В этот день ей исполнилось полтора года. И слово, которое она сейчас сказала, — первое слово, произнесенное ею в ее маленькой, но уже такой неудобной жизни.
1941, сентябрь.
Воздушная тревога застала меня сегодня в трамвае.
Резко затормозив, вагон остановился, не доезжая остановки.
На улице, во дворах, на крышах, на балконах — безжизненно-тревожно, навязчиво и нудно, не совпадая во времени, но все на один голос — выли сирены.
Понукаемый кондукторшей, пробираюсь вместе с другими пассажирами к выходу. У выхода сидит девушка — некрасивая и ничем не примечательная ленинградская девушка в ватных штанах и в стеганом красноармейском ватнике. На выцветшем синем беретике у нее — пятиконечная красная звездочка.

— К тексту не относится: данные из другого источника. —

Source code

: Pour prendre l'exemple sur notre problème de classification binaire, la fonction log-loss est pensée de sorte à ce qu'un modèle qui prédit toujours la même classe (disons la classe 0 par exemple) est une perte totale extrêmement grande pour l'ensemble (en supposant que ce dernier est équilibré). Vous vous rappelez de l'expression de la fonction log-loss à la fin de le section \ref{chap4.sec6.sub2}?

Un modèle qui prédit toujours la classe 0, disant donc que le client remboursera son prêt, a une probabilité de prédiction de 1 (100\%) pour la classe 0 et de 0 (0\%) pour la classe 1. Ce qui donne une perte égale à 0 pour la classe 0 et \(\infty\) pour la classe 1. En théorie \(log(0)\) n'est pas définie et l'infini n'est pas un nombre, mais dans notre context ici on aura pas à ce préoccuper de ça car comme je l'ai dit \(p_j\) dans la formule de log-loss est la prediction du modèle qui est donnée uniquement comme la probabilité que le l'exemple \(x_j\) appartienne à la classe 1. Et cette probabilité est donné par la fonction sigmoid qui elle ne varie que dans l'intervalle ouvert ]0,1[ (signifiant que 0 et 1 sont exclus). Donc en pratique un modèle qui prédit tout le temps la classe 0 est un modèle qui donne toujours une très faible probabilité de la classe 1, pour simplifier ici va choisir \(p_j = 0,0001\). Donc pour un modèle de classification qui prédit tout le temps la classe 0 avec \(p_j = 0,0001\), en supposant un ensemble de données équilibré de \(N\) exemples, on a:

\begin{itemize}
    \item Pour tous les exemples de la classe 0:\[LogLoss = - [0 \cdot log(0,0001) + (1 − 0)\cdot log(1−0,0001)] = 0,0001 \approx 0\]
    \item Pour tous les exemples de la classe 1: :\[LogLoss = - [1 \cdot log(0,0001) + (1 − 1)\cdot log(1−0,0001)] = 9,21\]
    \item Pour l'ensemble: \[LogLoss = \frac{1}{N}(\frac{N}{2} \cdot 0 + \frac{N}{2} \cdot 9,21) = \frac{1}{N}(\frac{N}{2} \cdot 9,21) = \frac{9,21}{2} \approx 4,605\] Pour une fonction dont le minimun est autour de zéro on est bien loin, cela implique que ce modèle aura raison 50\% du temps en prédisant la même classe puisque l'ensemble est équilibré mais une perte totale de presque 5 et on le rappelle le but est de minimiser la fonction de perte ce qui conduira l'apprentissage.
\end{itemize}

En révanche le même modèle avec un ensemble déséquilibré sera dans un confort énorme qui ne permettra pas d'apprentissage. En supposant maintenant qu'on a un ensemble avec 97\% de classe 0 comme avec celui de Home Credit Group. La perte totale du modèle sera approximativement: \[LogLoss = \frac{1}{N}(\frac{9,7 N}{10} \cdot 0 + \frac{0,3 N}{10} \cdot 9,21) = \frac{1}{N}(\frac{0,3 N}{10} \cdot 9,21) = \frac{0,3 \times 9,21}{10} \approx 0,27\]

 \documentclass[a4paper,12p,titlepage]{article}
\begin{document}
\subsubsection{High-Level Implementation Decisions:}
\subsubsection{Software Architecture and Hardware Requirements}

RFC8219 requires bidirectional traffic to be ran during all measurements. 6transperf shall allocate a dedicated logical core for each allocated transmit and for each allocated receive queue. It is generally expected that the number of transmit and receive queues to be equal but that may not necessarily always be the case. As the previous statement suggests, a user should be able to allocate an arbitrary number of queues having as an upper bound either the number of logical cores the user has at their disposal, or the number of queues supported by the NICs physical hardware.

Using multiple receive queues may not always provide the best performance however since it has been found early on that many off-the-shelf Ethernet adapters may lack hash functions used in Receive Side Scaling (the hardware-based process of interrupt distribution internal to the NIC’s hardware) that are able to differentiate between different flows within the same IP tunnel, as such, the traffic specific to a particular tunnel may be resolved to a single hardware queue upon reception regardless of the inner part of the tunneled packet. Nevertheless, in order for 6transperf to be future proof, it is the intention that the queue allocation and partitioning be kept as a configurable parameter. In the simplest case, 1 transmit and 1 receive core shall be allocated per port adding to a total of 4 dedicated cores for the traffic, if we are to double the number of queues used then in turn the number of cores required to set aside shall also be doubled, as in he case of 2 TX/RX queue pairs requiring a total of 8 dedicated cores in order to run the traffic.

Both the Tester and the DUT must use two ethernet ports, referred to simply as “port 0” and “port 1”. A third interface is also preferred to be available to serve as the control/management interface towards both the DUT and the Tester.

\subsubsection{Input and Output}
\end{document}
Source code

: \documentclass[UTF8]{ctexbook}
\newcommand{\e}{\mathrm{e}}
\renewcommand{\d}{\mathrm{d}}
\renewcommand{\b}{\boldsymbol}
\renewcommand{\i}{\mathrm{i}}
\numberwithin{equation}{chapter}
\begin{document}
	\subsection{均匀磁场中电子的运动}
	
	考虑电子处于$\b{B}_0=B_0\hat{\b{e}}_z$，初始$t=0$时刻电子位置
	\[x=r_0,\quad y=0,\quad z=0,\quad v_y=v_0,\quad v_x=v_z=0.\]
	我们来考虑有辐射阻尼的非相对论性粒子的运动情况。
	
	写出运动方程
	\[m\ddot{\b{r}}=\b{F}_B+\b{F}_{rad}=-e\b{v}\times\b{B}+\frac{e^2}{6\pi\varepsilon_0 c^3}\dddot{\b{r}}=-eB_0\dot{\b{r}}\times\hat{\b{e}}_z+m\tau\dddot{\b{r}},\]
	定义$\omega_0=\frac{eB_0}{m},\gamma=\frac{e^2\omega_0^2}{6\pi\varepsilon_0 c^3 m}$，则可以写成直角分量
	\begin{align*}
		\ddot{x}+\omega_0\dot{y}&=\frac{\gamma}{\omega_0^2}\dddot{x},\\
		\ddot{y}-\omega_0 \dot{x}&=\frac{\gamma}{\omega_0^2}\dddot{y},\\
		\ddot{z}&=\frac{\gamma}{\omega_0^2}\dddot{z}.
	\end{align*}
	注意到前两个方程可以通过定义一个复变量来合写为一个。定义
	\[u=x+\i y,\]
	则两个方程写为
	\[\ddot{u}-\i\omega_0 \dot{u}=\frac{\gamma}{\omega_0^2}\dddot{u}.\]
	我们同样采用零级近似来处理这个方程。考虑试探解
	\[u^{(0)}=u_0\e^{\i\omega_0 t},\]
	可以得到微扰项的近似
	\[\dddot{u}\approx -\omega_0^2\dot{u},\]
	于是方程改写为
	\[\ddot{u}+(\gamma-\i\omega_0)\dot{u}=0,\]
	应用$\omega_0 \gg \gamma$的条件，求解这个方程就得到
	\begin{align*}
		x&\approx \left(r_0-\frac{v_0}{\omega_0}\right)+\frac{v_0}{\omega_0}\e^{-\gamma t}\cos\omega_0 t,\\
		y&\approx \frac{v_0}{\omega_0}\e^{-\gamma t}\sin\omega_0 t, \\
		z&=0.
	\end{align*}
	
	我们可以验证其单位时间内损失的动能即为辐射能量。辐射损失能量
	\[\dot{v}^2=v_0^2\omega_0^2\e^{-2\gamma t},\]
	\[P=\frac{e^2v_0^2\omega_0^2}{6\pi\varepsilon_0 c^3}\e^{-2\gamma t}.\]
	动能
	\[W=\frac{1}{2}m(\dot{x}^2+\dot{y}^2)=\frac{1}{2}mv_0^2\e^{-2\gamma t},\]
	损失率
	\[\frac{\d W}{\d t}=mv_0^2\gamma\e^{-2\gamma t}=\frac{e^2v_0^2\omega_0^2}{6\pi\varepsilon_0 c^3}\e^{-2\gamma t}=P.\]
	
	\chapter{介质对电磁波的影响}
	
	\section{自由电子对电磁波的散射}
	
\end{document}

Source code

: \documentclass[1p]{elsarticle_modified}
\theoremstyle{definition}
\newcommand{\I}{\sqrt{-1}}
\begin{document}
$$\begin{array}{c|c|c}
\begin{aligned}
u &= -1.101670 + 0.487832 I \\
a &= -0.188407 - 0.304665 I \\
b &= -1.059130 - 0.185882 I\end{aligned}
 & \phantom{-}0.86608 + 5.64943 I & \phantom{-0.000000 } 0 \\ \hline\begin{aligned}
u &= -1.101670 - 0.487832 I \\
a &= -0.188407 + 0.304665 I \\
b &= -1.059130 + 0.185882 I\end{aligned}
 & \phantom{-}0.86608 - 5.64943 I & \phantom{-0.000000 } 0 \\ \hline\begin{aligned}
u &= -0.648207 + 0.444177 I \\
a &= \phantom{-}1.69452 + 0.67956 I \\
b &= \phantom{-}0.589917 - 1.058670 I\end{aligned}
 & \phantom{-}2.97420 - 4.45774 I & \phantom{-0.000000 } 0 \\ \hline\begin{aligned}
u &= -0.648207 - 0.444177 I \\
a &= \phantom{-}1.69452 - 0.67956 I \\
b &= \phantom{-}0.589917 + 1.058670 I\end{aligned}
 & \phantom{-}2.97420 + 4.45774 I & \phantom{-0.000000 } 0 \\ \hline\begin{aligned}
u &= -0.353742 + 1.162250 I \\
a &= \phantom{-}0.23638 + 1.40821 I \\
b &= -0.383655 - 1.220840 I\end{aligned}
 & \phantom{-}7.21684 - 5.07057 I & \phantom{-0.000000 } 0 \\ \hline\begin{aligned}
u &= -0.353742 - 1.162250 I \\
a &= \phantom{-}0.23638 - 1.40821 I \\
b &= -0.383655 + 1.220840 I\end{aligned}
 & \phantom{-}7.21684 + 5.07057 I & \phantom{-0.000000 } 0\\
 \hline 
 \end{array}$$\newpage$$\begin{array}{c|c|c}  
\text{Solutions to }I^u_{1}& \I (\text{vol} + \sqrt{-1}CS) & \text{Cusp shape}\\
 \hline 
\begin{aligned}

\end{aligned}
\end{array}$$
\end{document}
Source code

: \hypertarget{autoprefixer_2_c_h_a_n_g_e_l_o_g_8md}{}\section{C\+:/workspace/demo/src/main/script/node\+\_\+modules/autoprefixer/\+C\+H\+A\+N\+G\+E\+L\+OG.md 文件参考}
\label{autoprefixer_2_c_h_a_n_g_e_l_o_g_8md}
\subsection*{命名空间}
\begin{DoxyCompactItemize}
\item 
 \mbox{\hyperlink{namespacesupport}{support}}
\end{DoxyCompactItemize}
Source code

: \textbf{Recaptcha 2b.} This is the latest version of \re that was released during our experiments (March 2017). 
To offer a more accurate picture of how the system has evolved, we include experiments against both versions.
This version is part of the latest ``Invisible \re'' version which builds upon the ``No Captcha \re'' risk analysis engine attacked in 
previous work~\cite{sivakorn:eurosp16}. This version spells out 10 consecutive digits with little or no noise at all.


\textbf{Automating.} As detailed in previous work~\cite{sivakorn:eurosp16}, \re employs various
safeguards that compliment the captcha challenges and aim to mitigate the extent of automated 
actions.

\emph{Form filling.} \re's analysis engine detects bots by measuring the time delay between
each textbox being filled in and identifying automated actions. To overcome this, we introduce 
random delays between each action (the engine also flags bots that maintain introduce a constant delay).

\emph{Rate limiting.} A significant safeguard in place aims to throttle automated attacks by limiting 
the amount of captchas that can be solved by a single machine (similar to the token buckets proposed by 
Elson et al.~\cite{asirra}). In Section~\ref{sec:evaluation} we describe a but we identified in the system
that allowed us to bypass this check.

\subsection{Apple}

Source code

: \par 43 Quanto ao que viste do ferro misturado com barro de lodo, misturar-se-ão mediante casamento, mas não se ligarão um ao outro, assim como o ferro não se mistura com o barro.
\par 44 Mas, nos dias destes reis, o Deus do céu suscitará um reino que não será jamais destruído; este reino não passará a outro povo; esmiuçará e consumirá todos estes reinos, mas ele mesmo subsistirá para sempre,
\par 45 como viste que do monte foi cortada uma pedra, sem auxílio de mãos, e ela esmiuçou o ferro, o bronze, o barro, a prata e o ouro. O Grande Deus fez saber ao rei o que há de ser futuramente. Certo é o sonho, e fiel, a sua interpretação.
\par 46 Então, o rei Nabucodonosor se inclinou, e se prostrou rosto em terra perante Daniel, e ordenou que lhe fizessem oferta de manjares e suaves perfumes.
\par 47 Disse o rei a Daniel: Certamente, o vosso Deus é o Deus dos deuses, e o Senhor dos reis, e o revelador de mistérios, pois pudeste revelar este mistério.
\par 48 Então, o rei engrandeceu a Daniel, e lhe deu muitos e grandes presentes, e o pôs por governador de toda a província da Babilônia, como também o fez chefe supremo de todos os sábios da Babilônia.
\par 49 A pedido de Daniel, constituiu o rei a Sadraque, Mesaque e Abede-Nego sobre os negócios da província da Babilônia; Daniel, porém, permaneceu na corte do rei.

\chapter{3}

Девушка читает книгу. Читает захлебываясь, переживая, с тем упоением и азартом, какой бывает лишь у детей и у немногих взрослых, сохранивших детскую восприимчивость и детскую непосредственность.
— Граждане, поторопитесь, — кричит кондукторша.
Девушка уже привстала над скамейкой, но оторваться от книги не может. Ее толкают, выталкивают на площадку, но и тут она продолжает читать и даже слюнявит машинально палец, чтобы перевернуть страницу.
Через плечо соседа заглядываю в книгу:
«Клянусь честью! — воскликнул герцог. — На вашем месте, ваше величество, я бы запретил этим коварным…»
А на соседней площади уже работают наши зенитки, уже звенят стекла, и где-то уже гудит и стонет земля под ударами вражеских фугасок.
1941, октябрь.
Центральные газеты не всегда доходят до нас, еще реже удается нам слушать московское радио; бывали дни, когда вообще радио в городе молчало: не хватало даже тех жалких гектоватт электрической энергии, без которых не может работать трансляционная сеть.
Но бывает, и до нас добирается печатное слово, и тогда мы узнаем о том, что думают и говорят о нас на Большой земле. Говорят с уважением, а часто и с восторгом, и это, конечно, приятно, лестно, вызывает подъем, придает сил и бодрости.